Cars.csv will be used for Exercise. The variables in the data are included below in the table. The variables in the data set are the following attributes of cars in the year 2004:
Make – the auto manufacturer
Model – name of the vehicle
Type – SUV, sedan, sports, truck, or wagon
Origin – continent of the manufacturer; Europe, Asia, or USA
Invoice – price (dollars) that the manufacturer sends to the dealer upon delivery of the car
Horsepower – amount of the car’s power
MPG_City – miles per gallon (fuel efficiency) during city driving
MPG_Highway – miles per gallon during highway driving
Wheelbase – distance (inches) between the centers of the front and rear wheels
Length – distance (inches) from the nose to the tail of the car
# Read the CSV file
file.cars=read.csv("CARS.csv")
# Make new MPG_Combo variable
MPG_Combo <- 0.6*file.cars$MPG_City +0.4*file.cars$MPG_Highway
#Add MPG_Combo variable to the end of tabale
file.cars.mpg_combo <- cbind(file.cars,MPG_Combo)
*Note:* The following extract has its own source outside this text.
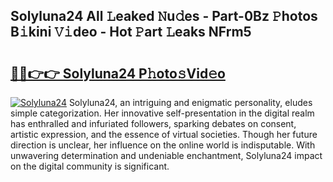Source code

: ## Solyluna24 All 𝙻eaked 𝙽u𝚍es - Part-0Bz 𝙿hotos B𝚒kini 𝚅𝚒deo - Hot 𝙿art 𝙻eaks NFrm5

# <h2><a href="http://ld4y0d.urlbe.top/?page=Solyluna24">🔗🔗👉👉 Solyluna24 P𝚑oto𝚜Vid𝚎o</a></h2>

[![Solyluna24](https://i.imgur.com/eBuTRDB.gif)](http://ld4y0d.urlbe.top/?page=Solyluna24)
Solyluna24, an intriguing and enigmatic personality, eludes simple categorization. Her innovative self-presentation in the digital realm has enthralled and infuriated followers, sparking debates on consent, artistic expression, and the essence of virtual societies. Though her future direction is unclear, her influence on the online world is indisputable. With unwavering determination and undeniable enchantment, Solyluna24 impact on the digital community is significant.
#Draw Box plot for the MPG_Combo variable and trim box plot
boxplot(file.cars.mpg_combo$MPG_Combo,main="Combined MPG (60% in City and 40% in Highway)",xlab="Combo",ylab="MPG",col = "aquamarine3",border ="aquamarine4")
#Point the mean value with a blue asterisk sign
points(mean(file.cars.mpg_combo$MPG_Combo,na.rm = TRUE),col="blue",pch=8)
According to the above box plot, in combined mode:
- The “Mean” and “Median” values are almost close, then distribution might be normal.
- 50% of cars (Q1 to Q3) can travel 20 to 25 MPG.
- There are some outliers above the maximum and below the minimum
- To ensure about the normality, we must use QQ-Plot or perform a Quantitative test
- Minimum is around 14 MPG and maximum is around 32 MPG
#Draw box plot for MPG_Combo by Type
boxplot(file.cars.mpg_combo$MPG_Combo~file.cars.mpg_combo$Type,xlab = "Car Type",ylab = "MPG",main="MPG_Combo by Type of Cars",border=(c("aquamarine4","cyan4","coral4","darkgoldenrod4","darkorchid4")),horizontal = FALSE,col=(c("aquamarine3","cyan3","coral3","darkgoldenrod3","darkorchid3")))
Basic descriptive statistics comprise:
# Calculate descriptive stattistics:
a=psych:: describe(file.cars$Horsepower)
knitr::kable(a,format = "markdown",caption = "Statistical Values",align = "c")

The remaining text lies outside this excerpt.